Saturday, December 27, 2008

Two men in a room

Harold Pinter, who died this Christmas, had been making us smile, and laugh, and wince, and think with his plays for 50 years. It occurred to me as I thought about the Pinter plays I’d seen over the years that their famously enigmatic scenes often took place in very realistic, tangible settings. At Pinter plays we peer through theatre’s notorious fourth wall at rooms, especially London rooms, lower and middle class. They seem like real rooms in real buildings and we could be at a kitchen-sink drama or a well-made play by Shaw. But what happens on stage is a world away from such certainties.

My most vivid Pinterian memory is of the first production of No Man’s Land, much of which consists of two men (sometimes with two others) conversing in a room. The two men, in that memorable National Theatre production, were played by Ralph Richardson and John Gielgud.

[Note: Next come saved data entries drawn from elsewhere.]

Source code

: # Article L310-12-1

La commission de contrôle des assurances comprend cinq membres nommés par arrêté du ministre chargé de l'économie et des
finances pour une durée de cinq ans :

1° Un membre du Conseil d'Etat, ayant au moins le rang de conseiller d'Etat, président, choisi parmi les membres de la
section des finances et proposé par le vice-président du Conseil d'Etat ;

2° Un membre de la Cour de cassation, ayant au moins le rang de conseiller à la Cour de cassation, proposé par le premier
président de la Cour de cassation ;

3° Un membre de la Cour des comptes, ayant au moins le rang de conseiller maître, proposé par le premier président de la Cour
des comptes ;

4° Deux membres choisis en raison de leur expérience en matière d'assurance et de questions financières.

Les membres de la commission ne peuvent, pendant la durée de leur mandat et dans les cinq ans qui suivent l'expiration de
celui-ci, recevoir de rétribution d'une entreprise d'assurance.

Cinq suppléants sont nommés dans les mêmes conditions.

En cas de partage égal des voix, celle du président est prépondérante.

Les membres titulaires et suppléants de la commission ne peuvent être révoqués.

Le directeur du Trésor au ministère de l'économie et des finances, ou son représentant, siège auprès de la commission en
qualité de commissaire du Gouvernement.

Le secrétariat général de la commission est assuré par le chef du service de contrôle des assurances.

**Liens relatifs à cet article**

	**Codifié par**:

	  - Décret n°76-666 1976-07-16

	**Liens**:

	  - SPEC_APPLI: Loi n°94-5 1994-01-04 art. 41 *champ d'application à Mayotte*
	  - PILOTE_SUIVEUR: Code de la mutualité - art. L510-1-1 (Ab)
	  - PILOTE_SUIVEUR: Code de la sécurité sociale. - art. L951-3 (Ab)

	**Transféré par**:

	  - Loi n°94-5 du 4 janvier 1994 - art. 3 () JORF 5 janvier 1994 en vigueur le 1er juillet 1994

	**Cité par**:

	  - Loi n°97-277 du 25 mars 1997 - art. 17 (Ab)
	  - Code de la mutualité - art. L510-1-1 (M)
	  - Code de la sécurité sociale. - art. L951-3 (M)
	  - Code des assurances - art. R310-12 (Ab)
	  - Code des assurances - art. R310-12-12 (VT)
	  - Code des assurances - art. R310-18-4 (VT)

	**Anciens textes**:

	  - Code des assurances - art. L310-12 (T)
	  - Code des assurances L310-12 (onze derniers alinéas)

The set of No Man’s Land is a room in a house in Hampstead. It’s simple but well furnished: big curtains at a window; a wall of books; an expensive-looking armchair; a large, marble-topped cabinet covered with bottles of every drink you could imagine, and more. It’s solid, reassuring, the room of Hirst (the Richardson character) a literary man with a taste for the booze. The two characters are anchored to this room (at one point Spooner, the John Gielgud character, is even locked in it) for the whole play. It seems a place of certainties and solidities.

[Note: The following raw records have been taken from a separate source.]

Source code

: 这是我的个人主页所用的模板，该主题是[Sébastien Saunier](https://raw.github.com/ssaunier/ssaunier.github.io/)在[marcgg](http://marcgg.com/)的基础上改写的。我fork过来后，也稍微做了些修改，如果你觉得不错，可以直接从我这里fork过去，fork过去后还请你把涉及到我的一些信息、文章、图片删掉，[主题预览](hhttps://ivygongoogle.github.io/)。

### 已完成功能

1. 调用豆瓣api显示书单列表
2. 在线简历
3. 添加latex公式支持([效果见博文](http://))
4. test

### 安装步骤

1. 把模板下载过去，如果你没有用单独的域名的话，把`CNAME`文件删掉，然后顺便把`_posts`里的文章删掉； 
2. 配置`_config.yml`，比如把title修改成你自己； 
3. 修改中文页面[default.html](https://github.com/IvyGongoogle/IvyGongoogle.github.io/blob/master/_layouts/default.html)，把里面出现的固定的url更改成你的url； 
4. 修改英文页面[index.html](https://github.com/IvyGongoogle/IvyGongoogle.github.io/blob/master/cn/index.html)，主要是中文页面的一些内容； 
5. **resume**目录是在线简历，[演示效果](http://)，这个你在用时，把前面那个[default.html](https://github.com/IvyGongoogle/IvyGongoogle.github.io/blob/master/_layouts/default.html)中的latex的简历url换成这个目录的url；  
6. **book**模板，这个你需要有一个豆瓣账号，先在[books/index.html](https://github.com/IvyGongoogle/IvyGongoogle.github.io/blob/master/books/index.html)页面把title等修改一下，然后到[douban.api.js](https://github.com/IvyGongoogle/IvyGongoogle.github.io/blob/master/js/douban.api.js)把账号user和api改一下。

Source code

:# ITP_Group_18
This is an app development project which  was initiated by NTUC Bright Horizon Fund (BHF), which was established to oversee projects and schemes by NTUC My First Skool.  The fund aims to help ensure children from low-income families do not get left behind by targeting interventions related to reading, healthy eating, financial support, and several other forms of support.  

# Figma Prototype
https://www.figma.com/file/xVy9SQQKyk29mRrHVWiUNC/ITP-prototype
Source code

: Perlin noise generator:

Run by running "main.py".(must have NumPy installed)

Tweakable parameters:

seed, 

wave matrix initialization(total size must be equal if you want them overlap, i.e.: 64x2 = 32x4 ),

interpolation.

This being Pinter, it’s anything but. The relationship between the two men is far from clear – sometimes they seem just to have met for the first time; at others they appear to have known each other for years. Hirst seems to be offering Spooner hospitality, but is also dominating him. Spooner is trying to manipulate Hirst for his own advantage, but in an oblique, sometimes ham-fisted way; he is a literary man, but has also been spotted working in a pub. Even their names are uncertain – Spooner is sometimes called Weatherby. The other pair are ambiguous too – they seem to be the minders and servants of Hirst, but at one point seem to control him. And so it goes on, with the main pair talking, reminiscing, and drinking, their memories meeting and colliding and parting company again and again so we don’t know where we are – except in this very solid Hampstead room.

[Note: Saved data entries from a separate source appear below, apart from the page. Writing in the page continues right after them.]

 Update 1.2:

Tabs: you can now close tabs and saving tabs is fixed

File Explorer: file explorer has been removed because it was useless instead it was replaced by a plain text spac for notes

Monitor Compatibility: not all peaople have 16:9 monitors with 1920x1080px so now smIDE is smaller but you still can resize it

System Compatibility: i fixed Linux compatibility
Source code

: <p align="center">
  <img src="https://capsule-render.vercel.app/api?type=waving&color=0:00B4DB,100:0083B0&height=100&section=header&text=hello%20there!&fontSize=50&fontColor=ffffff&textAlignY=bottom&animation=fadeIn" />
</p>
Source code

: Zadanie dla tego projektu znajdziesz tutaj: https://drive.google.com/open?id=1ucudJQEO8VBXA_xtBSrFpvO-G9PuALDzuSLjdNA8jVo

It’s like life, of course, for how can we know others and how can we defeat memory’s tricks? But Pinter would have scorned such trite summings-up. He did not want to paraphrase his creations: it was enough for him to create situations and breathe life into them. A life that gives us the essence of theatre: two men talking in a room.

1 comment:

  1. My Pinter image is of him lolling in the de rigeur canvas chair on the set of Joseph Losey's 'The Go Between', for which he had provided one of the best screenplays I've ever seen transalated into film.